La riforma sinteticamente e testualmente afferma quanto segue.
Elezione diretta del Presidente del consiglio
La riforma "introduce un meccanismo di legittimazione democratica diretta del Presidente del Consiglio dei ministri, eletto a suffragio universale con apposita votazione popolare che si svolge contestualmente alle elezioni per le Camere, mediante una medesima scheda. Si prevede, inoltre, che il Presidente del Consiglio sia eletto nella Camera per la quale si è candidato e che, in ogni caso, sia necessariamente un parlamentare".
Il premio di maggioranza al 55%
"Affida alla legge la determinazione di un sistema elettorale delle Camere che, attraverso un premio assegnato su base nazionale, assicuri al partito o alla coalizione di partiti collegati al Presidente del Consiglio il 55 per cento dei seggi parlamentari, in modo da assicurare la governabilità".
La norma anti - ribaltone
La riforma "garantisce il rispetto del voto popolare e la continuità del mandato elettorale conferito dagli elettori, prevedendo che il Presidente del Consiglio dei ministri in carica possa essere sostituito solo da un parlamentare della maggioranza e solo al fine di proseguire nell’attuazione del medesimo programma di Governo.
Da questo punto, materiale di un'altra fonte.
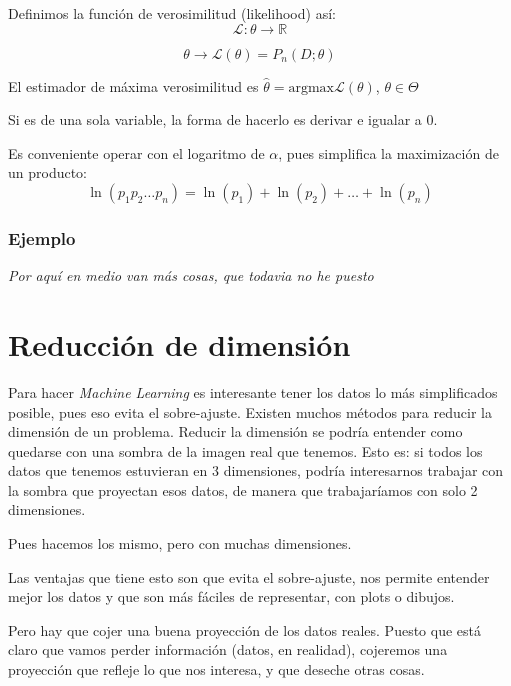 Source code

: \documentclass[a4paper,10pt]{article}
\begin{document}
Definimos la función de verosimilitud (likelihood) así:
\begin{equation*}
\mathcal{L} : \theta \rightarrow \mathbb{R}
\end{equation*}

\begin{equation*}
\theta \rightarrow \mathcal{L}(\theta) = P_n(D;\theta)
\end{equation*}

El estimador de máxima verosimilitud es $\hat{\theta} = \text{argmax} \mathcal{L}(\theta)$, $\theta \in \Theta$

Si es de una sola variable, la forma de hacerlo es derivar e igualar a 0.

Es conveniente operar con el logaritmo de $\alpha$, pues simplifica la maximización de un producto:
\begin{equation*}
\ln{(p_1p_2\dots p_n)} = \ln{(p_1)} + \ln{(p_2)} + \dots + \ln{(p_n)}
\end{equation*}

\subsubsection*{Ejemplo}

\textit{Por aquí en medio van más cosas, que todavia no he puesto}

\section{Reducción de dimensión}
Para hacer \textit{Machine Learning} es interesante tener los datos lo más simplificados posible, pues eso evita el sobre-ajuste. Existen muchos métodos para reducir la dimensión de un problema. Reducir la dimensión se podría entender como quedarse con una sombra de la imagen real que tenemos. Esto es: si todos los datos que tenemos estuvieran en 3 dimensiones, podría interesarnos trabajar con la sombra que proyectan esos datos, de manera que trabajaríamos con solo 2 dimensiones.

Pues hacemos los mismo, pero con muchas dimensiones.

Las ventajas que tiene esto son que evita el sobre-ajuste, nos permite entender mejor los datos y que son más fáciles de representar, con plots o dibujos.

Pero hay que cojer una buena proyección de los datos reales. Puesto que está claro que vamos perder información (datos, en realidad), cojeremos una proyección que refleje lo que nos interesa, y que deseche otras cosas.
\end{document}
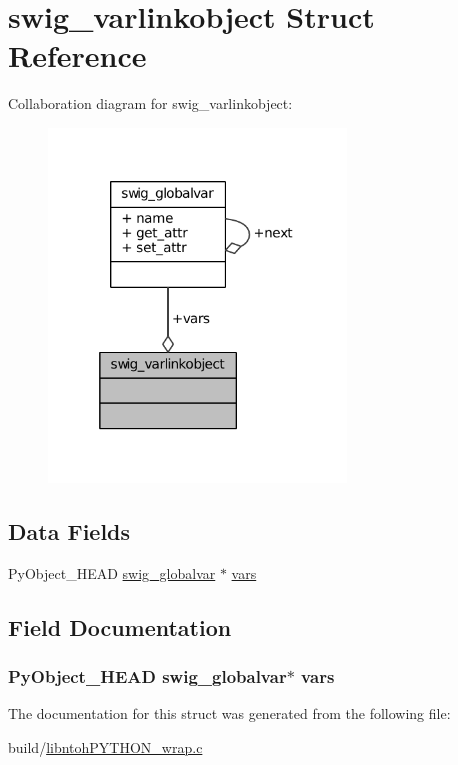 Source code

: \hypertarget{structswig__varlinkobject}{\section{swig\-\_\-varlinkobject Struct Reference}
\label{structswig__varlinkobject}
}


Collaboration diagram for swig\-\_\-varlinkobject\-:
\nopagebreak
\begin{figure}[H]
\begin{center}
\leavevmode
\includegraphics[width=224pt]{structswig__varlinkobject__coll__graph}
\end{center}
\end{figure}
\subsection*{Data Fields}
\begin{DoxyCompactItemize}
\item 
Py\-Object\-\_\-\-H\-E\-A\-D \hyperlink{structswig__globalvar}{swig\-\_\-globalvar} $\ast$ \hyperlink{structswig__varlinkobject_a64a30a7c2383b2e2a7bd8aeb3e492449}{vars}
\end{DoxyCompactItemize}


\subsection{Field Documentation}
\hypertarget{structswig__varlinkobject_a64a30a7c2383b2e2a7bd8aeb3e492449}{
\subsubsection[{vars}]{\setlength{\rightskip}{0pt plus 5cm}Py\-Object\-\_\-\-H\-E\-A\-D {\bf swig\-\_\-globalvar}$\ast$ vars}}\label{structswig__varlinkobject_a64a30a7c2383b2e2a7bd8aeb3e492449}


The documentation for this struct was generated from the following file\-:\begin{DoxyCompactItemize}
\item 
build/\hyperlink{libntoh_p_y_t_h_o_n__wrap_8c}{libntoh\-P\-Y\-T\-H\-O\-N\-\_\-wrap.\-c}\end{DoxyCompactItemize}
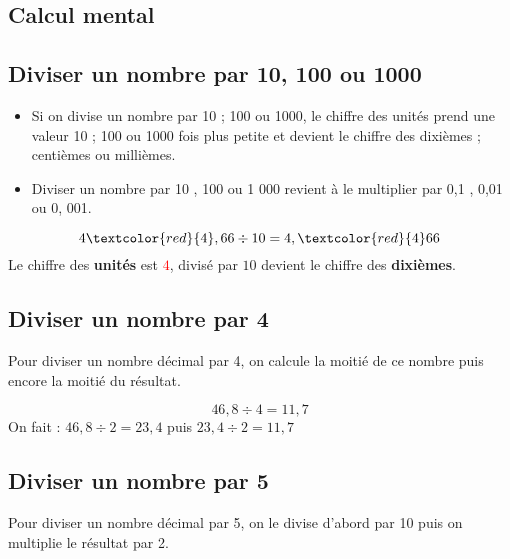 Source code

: \begin{pageCours} 

\section{Calcul mental}

\subsection{Diviser un nombre par 10, 100 ou 1000}

\begin{Mt}
\begin{itemize}
\item Si on divise un nombre par 10 ; 100 ou 1000, le chiffre des unités prend une valeur 10 ; 100 ou 1000 fois plus petite et devient le chiffre des dixièmes ; centièmes ou millièmes.
\item Diviser un nombre par 10 , 100 ou 1 000 revient à le multiplier par 0,1 , 0,01 ou 0, 001.
\end{itemize}
\end{Mt}

\begin{Ex}
\[4\textcolor{red}{4},66\div10=4,\textcolor{red}{4}66\]
Le chiffre des \textbf{unités} est \textcolor{red}{$4$}, divisé par $10$ devient le chiffre des \textbf{dixièmes}.
\end{Ex}

\subsection{Diviser un nombre par 4}

\begin{Mt}
Pour diviser un nombre décimal par 4, on calcule la moitié de ce nombre puis encore la moitié du résultat.
\end{Mt}

\begin{Ex}
\[46,8\div4=11,7\]
On fait : $46,8\div2=23,4$ puis $23,4\div2=11,7$
\end{Ex}

\subsection{Diviser un nombre par 5}

\begin{Mt}
Pour diviser un nombre décimal par 5, on le divise d'abord par 10 puis on multiplie le résultat par 2.
\end{Mt}


\end{pageCours}
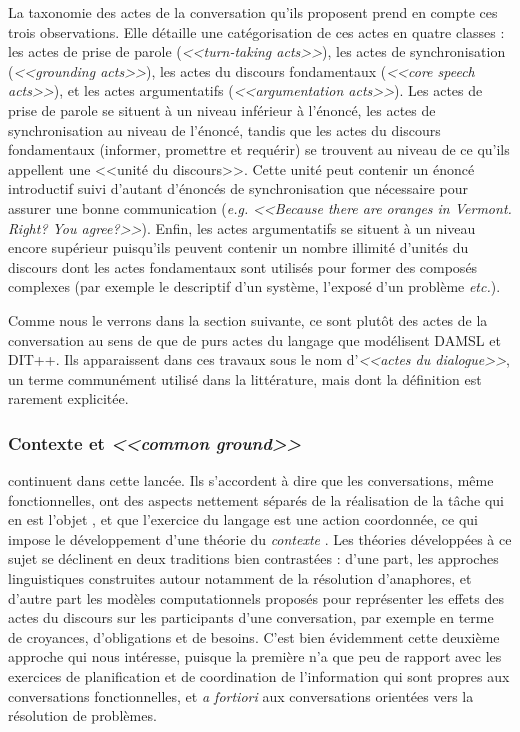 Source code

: \documentclass[10pt,a4paper,twoside]{article}
\begin{document}
La taxonomie des actes de la conversation qu'ils proposent prend en compte ces trois observations. Elle détaille une catégorisation de ces actes en quatre classes : les actes de prise de parole (\textit{<<turn-taking acts>>}), les actes de synchronisation (\textit{<<grounding acts>>}), les actes du discours fondamentaux (\textit{<<core speech acts>>}), et les actes argumentatifs (\textit{<<argumentation acts>>}). Les actes de prise de parole se situent à un niveau inférieur à l'énoncé, les actes de synchronisation au niveau de l'énoncé, tandis que les actes du discours fondamentaux (informer, promettre et requérir) se trouvent au niveau de ce qu'ils appellent une <<unité du discours>>. Cette unité peut contenir un énoncé introductif suivi d'autant d'énoncés de synchronisation que nécessaire pour assurer une bonne communication (\textit{e.g.} \textit{<<Because there are oranges in Vermont. Right? You agree?>>}). Enfin, les actes argumentatifs se situent à un niveau encore supérieur puisqu'ils peuvent contenir un nombre illimité d'unités du discours dont les actes fondamentaux sont utilisés pour former des composés complexes (par exemple le descriptif d'un système, l'exposé d'un problème \textit{etc.}).

Comme nous le verrons dans la section suivante, ce sont plutôt des actes de la conversation au sens de \citeauthor{traum1992conversation} que de purs actes du langage que modélisent DAMSL et DIT++. Ils apparaissent dans ces travaux sous le nom d'\textit{<<actes du dialogue>>}, un terme communément utilisé dans la littérature, mais dont la définition est rarement explicitée.

\subsubsection{Contexte et \textit{<<common ground>>}}

\citeauthor{poesio1997conversational} continuent dans cette lancée. Ils s'accordent à dire que les conversations, même fonctionnelles, ont des aspects nettement séparés de la réalisation de la tâche qui en est l'objet \cite{poesio1998towards}, et que l'exercice du langage est une action coordonnée, ce qui impose le développement d'une théorie du \textit{contexte} \cite{poesio1997conversational}. Les théories développées à ce sujet se déclinent en deux traditions bien contrastées : d'une part, les approches linguistiques construites autour notamment de la résolution d'anaphores, et d'autre part les modèles computationnels proposés pour représenter les effets des actes du discours sur les participants d'une conversation, par exemple en terme de croyances, d'obligations et de besoins. C'est bien évidemment cette deuxième approche qui nous intéresse, puisque la première n'a que peu de rapport avec les exercices de planification et de coordination de l'information qui sont propres aux conversations fonctionnelles, et \textit{a fortiori} aux conversations orientées vers la résolution de problèmes.
\end{document}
L'eventuale cessazione del mandato del sostituto così individuato determina lo scioglimento delle Camere".
Incarico di 5 anni al premier
"Fissa in cinque anni la durata dell'incarico del Presidente del Consiglio, favorendo la stabilità del Governo e dell’indirizzo politico".
Abolizione dei senatori a vita
La riforma, infine, «supera la categoria dei senatori a vita di nomina del Presidente della Repubblica, precisando che i senatori a vita già nominati restano comunque in carica». Il testo «si ispira a un criterio minimale di modifica della Costituzione vigente - si legge nel comunicato finale del Consiglio dei ministri - in modo da operare in continuità con la tradizione costituzionale e parlamentare italiana e da preservare al massimo grado le prerogative del Presidente della Repubblica, figura chiave dell’unità nazionale». Le opposizioni insorgono con i soliti tema a loro cari: dittatura e populismo.
I pareri di destra e sinistra
La segretaria del Pd: «Progetto pasticciato che limita le prerogative del Quirinale». Per la Schlein «Premierato pericoloso, smantella il parlamentarismo». Critiche anche dal resto dell’opposizione riassunte così: «È una riforma populista promossa da una leader populista».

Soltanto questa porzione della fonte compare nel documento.